The evidence of this neoliberal nervous breakdown can be detected in all Western media, including our own. But, its symptoms have been clear enough in British accounts of Corbyn that some in the large Millennial age-range, more than half of which rejects the prescriptions of traditional media, have started the social media hashtag #LastMinuteCorbynSmears. Posts like “Corbyn puts the milk in his tea first!” and “Corbyn once looked at me funny!” express the mistrust many young voters now have for a media class that can say nothing about the leader that doesn’t involve his fondness for making jam, growing apples or advancing a Stalinist agenda.

There is a gulf, says Seymour, between what media assert to be true and what voters, particularly those younger, poorer ones on whose action today Corbyn’s future relies, perceive with their senses.

“There’s a growing failure of representation. The ideological power of the print media is breaking down.”

This failure, in my view, is plain. Publications, whether “progressive” or conservative, seem not to understand that a politician’s policies may be of interest to voters. You can bang on for all you’re worth about how Corbyn orders vegan bruschetta, per The Guardian, or wears an ill-fitting cheap suit, per the The Telegraph. But if you fail, just as Corbyn’s Labour Party opponents Angela Eagle and Owen Smith failed, to challenge a politician on policy, all you do is demonstrate evidence of your own fantastic phobias.
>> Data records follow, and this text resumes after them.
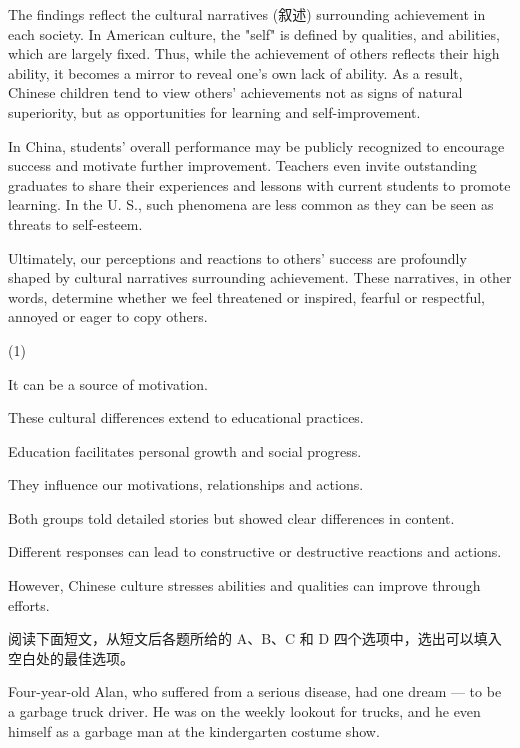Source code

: \documentclass{英语试卷}
\begin{document}
\par The findings reflect the cultural narratives (叙述) surrounding achievement in each society. In American culture, the "self" is defined by qualities, and abilities, which are largely fixed. Thus, while the achievement of others reflects their high ability, it becomes a mirror to reveal one's own lack of ability.  As a result, Chinese children tend to view others' achievements not as signs of natural superiority, but as opportunities for learning and self-improvement.\par
\par {} In China, students' overall performance may be publicly recognized to encourage success and motivate further improvement. Teachers even invite outstanding graduates to share their experiences and lessons with current students to promote learning. In the U. S., such phenomena are less common as they can be seen as threats to self-esteem.\par
\par Ultimately, our perceptions and reactions to others' success are profoundly shaped by cultural narratives surrounding achievement.  These narratives, in other words, determine whether we feel threatened or inspired, fearful or respectful, annoyed or eager to copy others.\par
\begin{choices}(1)
  \item It can be a source of motivation.
  \item These cultural differences extend to educational practices.
  \item Education facilitates personal growth and social progress.
  \item They influence our motivations, relationships and actions.
  \item Both groups told detailed stories but showed clear differences in content.
  \item Different responses can lead to constructive or destructive reactions and actions.
  \item However, Chinese culture stresses abilities and qualities can improve through efforts.
\end{choices}
\par 阅读下面短文，从短文后各题所给的 A、B、C 和 D 四个选项中，选出可以填入空白处的最佳选项。\par
\par Four-year-old Alan, who suffered from a serious disease, had one dream — to be a garbage truck driver. He was on the weekly lookout for trucks, and he even  himself as a garbage man at the kindergarten costume show.\par
\end{document}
If we read the Manifesto, we find a consensus of mild Keynesianism, the sort of politics that would, just thirty years ago, have been considered centrist. If we read press, we find a man who parties with Hamas, bathes in biodynamic jam and endorses indiscriminate bombing of the best British institutions. How long before these media tools acknowledge that many of us care about this hollow sensationalism only in the moment? We might click on it. If there is no substance — and there is so little substance, especially to the claims that Corbyn did not advocate for Remain –we don’t believe it.

This poverty of policy analysis cuts both ways. I mean, I personally enjoy it when Corbyn enjoys a rare moment of positive press, as he did this week in, of all places, Vogue, but style statements aren’t going to win the votes of people who are finding it increasingly hard to survive. It is as foolhardy to be uncritically positive, as it is to be uncritically negative, which the US liberal press might have learnt after devoting so much credulous space to Clinton the Woman, and not Clinton the policy maker.   

There’s still a few hours left for press to throw bruschetta at Corbyn. I wonder if they shall. Or, perhaps they’ll resume an older habit of analysing policy, rather than failing to analyse their own loathing for themselves.